<<<<
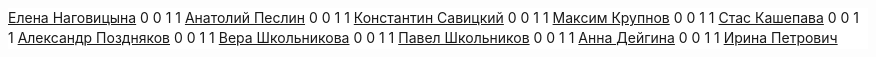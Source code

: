 <td><a href="https://rating.chgk.info/player/64721">Елена Наговицына</a></td>
<td class ="uk-text-center">0</td>
<td class ="uk-text-center">0</td>
<td class ="uk-text-center">1</td>
<td class ="uk-text-center">1</td>
</tr>
<tr>
<td><a href="https://rating.chgk.info/player/24578">Анатолий Песлин</a></td>
<td class ="uk-text-center">0</td>
<td class ="uk-text-center">0</td>
<td class ="uk-text-center">1</td>
<td class ="uk-text-center">1</td>
</tr>
<tr>
<td><a href="https://rating.chgk.info/player/27769">Константин Савицкий</a></td>
<td class ="uk-text-center">0</td>
<td class ="uk-text-center">0</td>
<td class ="uk-text-center">1</td>
<td class ="uk-text-center">1</td>
</tr>
<tr>
<td><a href="https://rating.chgk.info/player/115205">Максим Крупнов</a></td>
<td class ="uk-text-center">0</td>
<td class ="uk-text-center">0</td>
<td class ="uk-text-center">1</td>
<td class ="uk-text-center">1</td>
</tr>
<tr>
<td><a href="https://rating.chgk.info/player/70019">Стас Кашепава</a></td>
<td class ="uk-text-center">0</td>
<td class ="uk-text-center">0</td>
<td class ="uk-text-center">1</td>
<td class ="uk-text-center">1</td>
</tr>
<tr>
<td><a href="https://rating.chgk.info/player/73484">Александр Поздняков</a></td>
<td class ="uk-text-center">0</td>
<td class ="uk-text-center">0</td>
<td class ="uk-text-center">1</td>
<td class ="uk-text-center">1</td>
</tr>
<tr>
<td><a href="https://rating.chgk.info/player/36350">Вера Школьникова</a></td>
<td class ="uk-text-center">0</td>
<td class ="uk-text-center">0</td>
<td class ="uk-text-center">1</td>
<td class ="uk-text-center">1</td>
</tr>
<tr>
<td><a href="https://rating.chgk.info/player/36348">Павел Школьников</a></td>
<td class ="uk-text-center">0</td>
<td class ="uk-text-center">0</td>
<td class ="uk-text-center">1</td>
<td class ="uk-text-center">1</td>
</tr>
<tr>
<td><a href="https://rating.chgk.info/player/70020">Анна Дейгина</a></td>
<td class ="uk-text-center">0</td>
<td class ="uk-text-center">0</td>
<td class ="uk-text-center">1</td>
<td class ="uk-text-center">1</td>
</tr>
<tr>
<td><a href="https://rating.chgk.info/player/75771">Ирина Петрович</a></td>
>>>>
WHAT THE TASK ASKS: In your answer, print the entries above exactly, with the pictures left out.

RESPONSE AREA:
Source code

: <td><a href="https://rating.chgk.info/player/64721">Елена Наговицына</a></td>
<td class ="uk-text-center">0</td>
<td class ="uk-text-center">0</td>
<td class ="uk-text-center">1</td>
<td class ="uk-text-center">1</td>
</tr>
<tr>
<td><a href="https://rating.chgk.info/player/24578">Анатолий Песлин</a></td>
<td class ="uk-text-center">0</td>
<td class ="uk-text-center">0</td>
<td class ="uk-text-center">1</td>
<td class ="uk-text-center">1</td>
</tr>
<tr>
<td><a href="https://rating.chgk.info/player/27769">Константин Савицкий</a></td>
<td class ="uk-text-center">0</td>
<td class ="uk-text-center">0</td>
<td class ="uk-text-center">1</td>
<td class ="uk-text-center">1</td>
</tr>
<tr>
<td><a href="https://rating.chgk.info/player/115205">Максим Крупнов</a></td>
<td class ="uk-text-center">0</td>
<td class ="uk-text-center">0</td>
<td class ="uk-text-center">1</td>
<td class ="uk-text-center">1</td>
</tr>
<tr>
<td><a href="https://rating.chgk.info/player/70019">Стас Кашепава</a></td>
<td class ="uk-text-center">0</td>
<td class ="uk-text-center">0</td>
<td class ="uk-text-center">1</td>
<td class ="uk-text-center">1</td>
</tr>
<tr>
<td><a href="https://rating.chgk.info/player/73484">Александр Поздняков</a></td>
<td class ="uk-text-center">0</td>
<td class ="uk-text-center">0</td>
<td class ="uk-text-center">1</td>
<td class ="uk-text-center">1</td>
</tr>
<tr>
<td><a href="https://rating.chgk.info/player/36350">Вера Школьникова</a></td>
<td class ="uk-text-center">0</td>
<td class ="uk-text-center">0</td>
<td class ="uk-text-center">1</td>
<td class ="uk-text-center">1</td>
</tr>
<tr>
<td><a href="https://rating.chgk.info/player/36348">Павел Школьников</a></td>
<td class ="uk-text-center">0</td>
<td class ="uk-text-center">0</td>
<td class ="uk-text-center">1</td>
<td class ="uk-text-center">1</td>
</tr>
<tr>
<td><a href="https://rating.chgk.info/player/70020">Анна Дейгина</a></td>
<td class ="uk-text-center">0</td>
<td class ="uk-text-center">0</td>
<td class ="uk-text-center">1</td>
<td class ="uk-text-center">1</td>
</tr>
<tr>
<td><a href="https://rating.chgk.info/player/75771">Ирина Петрович</a></td>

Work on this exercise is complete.